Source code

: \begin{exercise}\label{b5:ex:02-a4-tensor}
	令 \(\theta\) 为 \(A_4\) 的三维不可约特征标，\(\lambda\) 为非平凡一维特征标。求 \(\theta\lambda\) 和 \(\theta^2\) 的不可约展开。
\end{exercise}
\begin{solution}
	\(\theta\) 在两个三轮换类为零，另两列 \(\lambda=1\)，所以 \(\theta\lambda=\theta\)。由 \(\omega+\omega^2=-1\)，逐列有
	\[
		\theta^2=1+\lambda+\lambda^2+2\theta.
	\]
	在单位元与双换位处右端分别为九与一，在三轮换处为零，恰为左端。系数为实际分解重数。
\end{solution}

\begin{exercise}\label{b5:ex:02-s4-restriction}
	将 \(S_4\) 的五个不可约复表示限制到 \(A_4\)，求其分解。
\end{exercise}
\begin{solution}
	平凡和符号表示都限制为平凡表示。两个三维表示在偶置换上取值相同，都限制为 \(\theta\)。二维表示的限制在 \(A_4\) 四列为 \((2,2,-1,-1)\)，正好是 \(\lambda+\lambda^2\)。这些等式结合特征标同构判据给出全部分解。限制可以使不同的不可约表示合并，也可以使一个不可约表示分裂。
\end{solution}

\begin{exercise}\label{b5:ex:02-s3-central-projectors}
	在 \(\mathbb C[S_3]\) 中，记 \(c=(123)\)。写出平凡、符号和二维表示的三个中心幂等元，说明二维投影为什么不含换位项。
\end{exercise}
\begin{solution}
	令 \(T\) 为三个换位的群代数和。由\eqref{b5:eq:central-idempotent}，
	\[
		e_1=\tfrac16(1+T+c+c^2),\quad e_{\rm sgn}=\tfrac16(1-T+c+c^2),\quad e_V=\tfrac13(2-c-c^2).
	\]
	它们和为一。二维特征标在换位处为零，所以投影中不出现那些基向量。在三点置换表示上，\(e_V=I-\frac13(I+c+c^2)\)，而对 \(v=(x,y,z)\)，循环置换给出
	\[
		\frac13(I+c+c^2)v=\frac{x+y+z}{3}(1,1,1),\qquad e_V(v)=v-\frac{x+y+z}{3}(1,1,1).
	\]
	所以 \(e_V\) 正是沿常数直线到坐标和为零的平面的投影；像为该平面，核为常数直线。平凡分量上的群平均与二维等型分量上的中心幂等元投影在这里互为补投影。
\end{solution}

*PROBLEM DETAILS:* This calls for an exact transcription of every entry above.

*RESULT:*
Source code

: \begin{exercise}\label{b5:ex:02-a4-tensor}
	令 \(\theta\) 为 \(A_4\) 的三维不可约特征标，\(\lambda\) 为非平凡一维特征标。求 \(\theta\lambda\) 和 \(\theta^2\) 的不可约展开。
\end{exercise}
\begin{solution}
	\(\theta\) 在两个三轮换类为零，另两列 \(\lambda=1\)，所以 \(\theta\lambda=\theta\)。由 \(\omega+\omega^2=-1\)，逐列有
	\[
		\theta^2=1+\lambda+\lambda^2+2\theta.
	\]
	在单位元与双换位处右端分别为九与一，在三轮换处为零，恰为左端。系数为实际分解重数。
\end{solution}

\begin{exercise}\label{b5:ex:02-s4-restriction}
	将 \(S_4\) 的五个不可约复表示限制到 \(A_4\)，求其分解。
\end{exercise}
\begin{solution}
	平凡和符号表示都限制为平凡表示。两个三维表示在偶置换上取值相同，都限制为 \(\theta\)。二维表示的限制在 \(A_4\) 四列为 \((2,2,-1,-1)\)，正好是 \(\lambda+\lambda^2\)。这些等式结合特征标同构判据给出全部分解。限制可以使不同的不可约表示合并，也可以使一个不可约表示分裂。
\end{solution}

\begin{exercise}\label{b5:ex:02-s3-central-projectors}
	在 \(\mathbb C[S_3]\) 中，记 \(c=(123)\)。写出平凡、符号和二维表示的三个中心幂等元，说明二维投影为什么不含换位项。
\end{exercise}
\begin{solution}
	令 \(T\) 为三个换位的群代数和。由\eqref{b5:eq:central-idempotent}，
	\[
		e_1=\tfrac16(1+T+c+c^2),\quad e_{\rm sgn}=\tfrac16(1-T+c+c^2),\quad e_V=\tfrac13(2-c-c^2).
	\]
	它们和为一。二维特征标在换位处为零，所以投影中不出现那些基向量。在三点置换表示上，\(e_V=I-\frac13(I+c+c^2)\)，而对 \(v=(x,y,z)\)，循环置换给出
	\[
		\frac13(I+c+c^2)v=\frac{x+y+z}{3}(1,1,1),\qquad e_V(v)=v-\frac{x+y+z}{3}(1,1,1).
	\]
	所以 \(e_V\) 正是沿常数直线到坐标和为零的平面的投影；像为该平面，核为常数直线。平凡分量上的群平均与二维等型分量上的中心幂等元投影在这里互为补投影。
\end{solution}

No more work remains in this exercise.